Road to ML Engineer #27 - Layer Normalization

In the last article on LSTM, we discussed how its structure can mitigate the vanishing gradient problem, though it can still suffer from the exploding gradient problem. In the article, Road to ML Engineer #15 - Unstable Gradients, we discussed that gradient clipping can address the exploding gradient problem. However, another technique was mentioned as the most powerful one against unstable gradients: batch normalization.

However, batch normalization doesn't make sense when sequence lengths differ among data points in a batch, as it normalizes the activations by taking the mean and variance of each activation within the batch. Batch normalization can also perform poorly when the batch size is small. Hence, batch normalization is infeasible for RNNs or LSTMs, which can take inputs and produce outputs of varying lengths.

Layer Normalization

To solve this problem, we can introduce layer normalization, where activations are normalized by taking the mean and variance of all the activations for each data point. This allows the outputs to have varying lengths and makes normalization independent of batch size. The following shows the mathematical expression of layer normalization.

h = \{x_1, x_2, ..., x_n\} \\ \mu_h = \frac{1}{N}\sum_{i=1}^{N}x_i \\ \sigma_h^2 = \frac{1}{N}\sum_{i=1}^{N}(x_i - \mu_h)^2 \\ \hat{h} = \frac{h - \mu_h}{\sqrt{\sigma_h^2 + \epsilon}} \\ h_{out} = \gamma \hat{h} + \beta

The normalization steps are nearly identical to those of batch normalization, except that normalization is done for each data point and is independent of the batch size. This allows the sequence length for each data point to vary while allowing parallel computation within the batch. Additionally, batch normalization requires tracking running mean and variance during training, which is used for inference (where batches may not be used). Layer normalization, on the other hand, does not require different processes for training, testing, and inference. The following is the code implementation of the layer normalization in TensorFlow.

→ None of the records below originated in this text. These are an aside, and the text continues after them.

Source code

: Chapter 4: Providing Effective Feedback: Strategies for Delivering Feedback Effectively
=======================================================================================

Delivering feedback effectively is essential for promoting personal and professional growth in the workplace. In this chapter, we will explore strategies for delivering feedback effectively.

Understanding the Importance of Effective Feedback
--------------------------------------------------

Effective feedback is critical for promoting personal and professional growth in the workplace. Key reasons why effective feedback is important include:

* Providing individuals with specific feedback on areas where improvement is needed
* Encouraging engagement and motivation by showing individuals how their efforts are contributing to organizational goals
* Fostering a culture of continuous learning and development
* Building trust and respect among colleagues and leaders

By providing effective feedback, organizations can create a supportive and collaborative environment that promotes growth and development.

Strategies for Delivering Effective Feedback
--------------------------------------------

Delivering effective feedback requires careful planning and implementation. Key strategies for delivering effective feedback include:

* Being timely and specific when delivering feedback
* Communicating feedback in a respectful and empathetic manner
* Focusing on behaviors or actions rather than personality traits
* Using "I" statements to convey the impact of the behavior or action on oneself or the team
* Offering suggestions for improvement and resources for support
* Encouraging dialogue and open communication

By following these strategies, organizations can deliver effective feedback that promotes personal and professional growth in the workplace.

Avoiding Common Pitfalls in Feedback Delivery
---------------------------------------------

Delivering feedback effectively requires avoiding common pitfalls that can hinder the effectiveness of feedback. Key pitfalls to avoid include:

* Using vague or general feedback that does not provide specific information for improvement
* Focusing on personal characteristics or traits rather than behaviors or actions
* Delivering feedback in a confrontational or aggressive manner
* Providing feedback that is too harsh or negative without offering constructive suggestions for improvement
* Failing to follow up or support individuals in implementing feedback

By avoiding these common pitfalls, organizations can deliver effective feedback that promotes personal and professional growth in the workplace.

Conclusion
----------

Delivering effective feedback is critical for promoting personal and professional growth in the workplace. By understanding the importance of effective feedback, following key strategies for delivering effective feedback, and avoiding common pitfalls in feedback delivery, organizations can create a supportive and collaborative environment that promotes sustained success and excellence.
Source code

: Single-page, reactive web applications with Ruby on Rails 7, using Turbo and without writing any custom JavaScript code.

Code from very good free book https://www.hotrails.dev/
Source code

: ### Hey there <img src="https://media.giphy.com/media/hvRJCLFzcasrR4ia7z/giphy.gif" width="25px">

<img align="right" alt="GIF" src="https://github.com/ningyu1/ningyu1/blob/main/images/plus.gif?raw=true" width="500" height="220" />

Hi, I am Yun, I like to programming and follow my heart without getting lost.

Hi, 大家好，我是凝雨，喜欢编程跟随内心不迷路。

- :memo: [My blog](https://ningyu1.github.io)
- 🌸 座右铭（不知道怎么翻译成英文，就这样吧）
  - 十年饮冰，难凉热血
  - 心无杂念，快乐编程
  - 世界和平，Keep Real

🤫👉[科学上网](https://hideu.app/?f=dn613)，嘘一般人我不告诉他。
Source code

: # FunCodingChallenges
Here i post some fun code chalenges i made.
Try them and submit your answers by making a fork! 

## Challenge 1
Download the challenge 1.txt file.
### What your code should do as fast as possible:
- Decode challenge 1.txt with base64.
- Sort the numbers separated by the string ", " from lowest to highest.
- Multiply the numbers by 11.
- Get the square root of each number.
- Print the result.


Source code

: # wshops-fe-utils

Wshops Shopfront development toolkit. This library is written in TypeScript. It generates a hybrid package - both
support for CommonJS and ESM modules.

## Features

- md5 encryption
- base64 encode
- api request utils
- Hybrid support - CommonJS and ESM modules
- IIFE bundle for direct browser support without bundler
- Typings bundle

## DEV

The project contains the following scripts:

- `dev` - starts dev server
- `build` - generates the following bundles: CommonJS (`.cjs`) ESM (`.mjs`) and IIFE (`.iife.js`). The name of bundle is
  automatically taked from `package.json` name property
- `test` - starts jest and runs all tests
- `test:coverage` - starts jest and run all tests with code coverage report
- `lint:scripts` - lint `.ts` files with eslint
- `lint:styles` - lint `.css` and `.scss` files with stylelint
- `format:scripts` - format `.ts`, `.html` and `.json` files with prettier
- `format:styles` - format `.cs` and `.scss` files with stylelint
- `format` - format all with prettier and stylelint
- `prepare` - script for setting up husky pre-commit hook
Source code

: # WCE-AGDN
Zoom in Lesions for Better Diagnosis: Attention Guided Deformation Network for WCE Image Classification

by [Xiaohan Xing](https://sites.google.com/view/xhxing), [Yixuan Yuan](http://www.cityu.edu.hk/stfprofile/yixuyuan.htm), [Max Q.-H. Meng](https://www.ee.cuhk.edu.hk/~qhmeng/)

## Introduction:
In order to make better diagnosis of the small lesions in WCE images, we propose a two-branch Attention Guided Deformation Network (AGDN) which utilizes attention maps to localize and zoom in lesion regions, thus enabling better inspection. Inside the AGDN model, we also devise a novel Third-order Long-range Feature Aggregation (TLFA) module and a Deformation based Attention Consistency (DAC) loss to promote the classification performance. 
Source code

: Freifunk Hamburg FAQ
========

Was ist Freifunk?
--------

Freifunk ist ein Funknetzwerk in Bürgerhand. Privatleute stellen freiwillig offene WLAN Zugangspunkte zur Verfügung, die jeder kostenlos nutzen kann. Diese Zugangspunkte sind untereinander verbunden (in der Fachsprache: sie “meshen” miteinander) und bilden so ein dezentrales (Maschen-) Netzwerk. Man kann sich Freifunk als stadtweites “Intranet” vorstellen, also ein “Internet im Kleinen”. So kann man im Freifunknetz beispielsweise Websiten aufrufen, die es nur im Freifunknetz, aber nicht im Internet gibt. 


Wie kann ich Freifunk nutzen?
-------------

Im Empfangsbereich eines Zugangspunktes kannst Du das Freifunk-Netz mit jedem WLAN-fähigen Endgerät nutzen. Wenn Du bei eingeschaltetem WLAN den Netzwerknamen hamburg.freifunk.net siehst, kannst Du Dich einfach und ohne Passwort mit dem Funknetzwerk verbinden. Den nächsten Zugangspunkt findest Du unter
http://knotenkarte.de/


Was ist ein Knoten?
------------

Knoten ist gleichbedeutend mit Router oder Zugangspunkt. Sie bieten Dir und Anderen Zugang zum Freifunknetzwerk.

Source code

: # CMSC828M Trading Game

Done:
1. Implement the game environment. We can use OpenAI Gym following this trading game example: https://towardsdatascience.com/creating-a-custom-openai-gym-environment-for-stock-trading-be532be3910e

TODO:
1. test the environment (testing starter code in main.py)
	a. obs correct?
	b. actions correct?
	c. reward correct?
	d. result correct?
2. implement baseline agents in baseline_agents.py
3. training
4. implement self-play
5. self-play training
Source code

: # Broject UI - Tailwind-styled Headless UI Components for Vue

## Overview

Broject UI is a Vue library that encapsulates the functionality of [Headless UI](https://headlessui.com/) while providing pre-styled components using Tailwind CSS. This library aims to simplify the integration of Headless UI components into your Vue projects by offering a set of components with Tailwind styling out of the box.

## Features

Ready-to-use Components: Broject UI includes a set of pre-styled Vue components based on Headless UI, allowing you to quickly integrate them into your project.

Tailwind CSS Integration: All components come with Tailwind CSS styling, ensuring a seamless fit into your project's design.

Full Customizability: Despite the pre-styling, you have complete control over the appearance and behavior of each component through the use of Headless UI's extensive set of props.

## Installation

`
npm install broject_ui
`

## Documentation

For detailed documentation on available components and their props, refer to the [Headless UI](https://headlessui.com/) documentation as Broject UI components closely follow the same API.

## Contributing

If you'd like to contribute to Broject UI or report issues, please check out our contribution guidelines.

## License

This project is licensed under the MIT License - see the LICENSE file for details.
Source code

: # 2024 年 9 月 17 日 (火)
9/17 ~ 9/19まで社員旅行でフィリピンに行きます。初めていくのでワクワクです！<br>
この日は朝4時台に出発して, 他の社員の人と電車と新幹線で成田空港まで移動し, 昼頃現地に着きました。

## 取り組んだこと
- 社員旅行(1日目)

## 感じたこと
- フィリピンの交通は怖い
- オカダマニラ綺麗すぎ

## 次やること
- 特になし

class LayerNormalization(layers.Layer):
  def __init__(self, embed_dim, epsilon=1e-5):
    super(LayerNormalization, self).__init__()
    self.gamma = tf.Variable(tf.ones((1, embed_dim)), trainable=True, name="gamma")
    self.beta = tf.Variable(tf.zeros((1, embed_dim)), trainable=True, name="beta")
    self.epsilon = epsilon
 
  def call(self, x):
    mean = tf.expand_dims(tf.reduce_mean(x, axis=-1), axis=-1)
    var = tf.expand_dims(tf.math.reduce_variance(x, axis=-1), axis=-1)
    normalized = (x - mean) / tf.math.sqrt(var + self.epsilon)
    out = self.gamma * normalized + self.beta
    return out

I recommend trying to implement the above in PyTorch as well. The original paper by Ba, L. J. et al. (2016) empirically confirmed that RNNs especially benefit from layer normalization for longer sequences and mini-batches, while batch normalization outperformed layer normalization for CNNs. Due to the high parallelizability, sped-up training, and compatibility with varying lengths, layer normalization remains a popular technique for tasks with a sequential nature, like NLP, even today. The layer normalization layer is predefined in both TensorFlow and PyTorch, just like batch normalization. If you're interested, I recommend adding a layer normalization layer within the RNN or LSTM model you built in the last two articles.

Elephant in the Room

Including the discussions in the last article, we touched on various solutions for solving the unstable gradient problem with RNNs, such as using LSTM, GRU, gradient clipping, and layer normalization. We also talked about bidirectional and deep RNNs, which can contribute to improving the model’s performance.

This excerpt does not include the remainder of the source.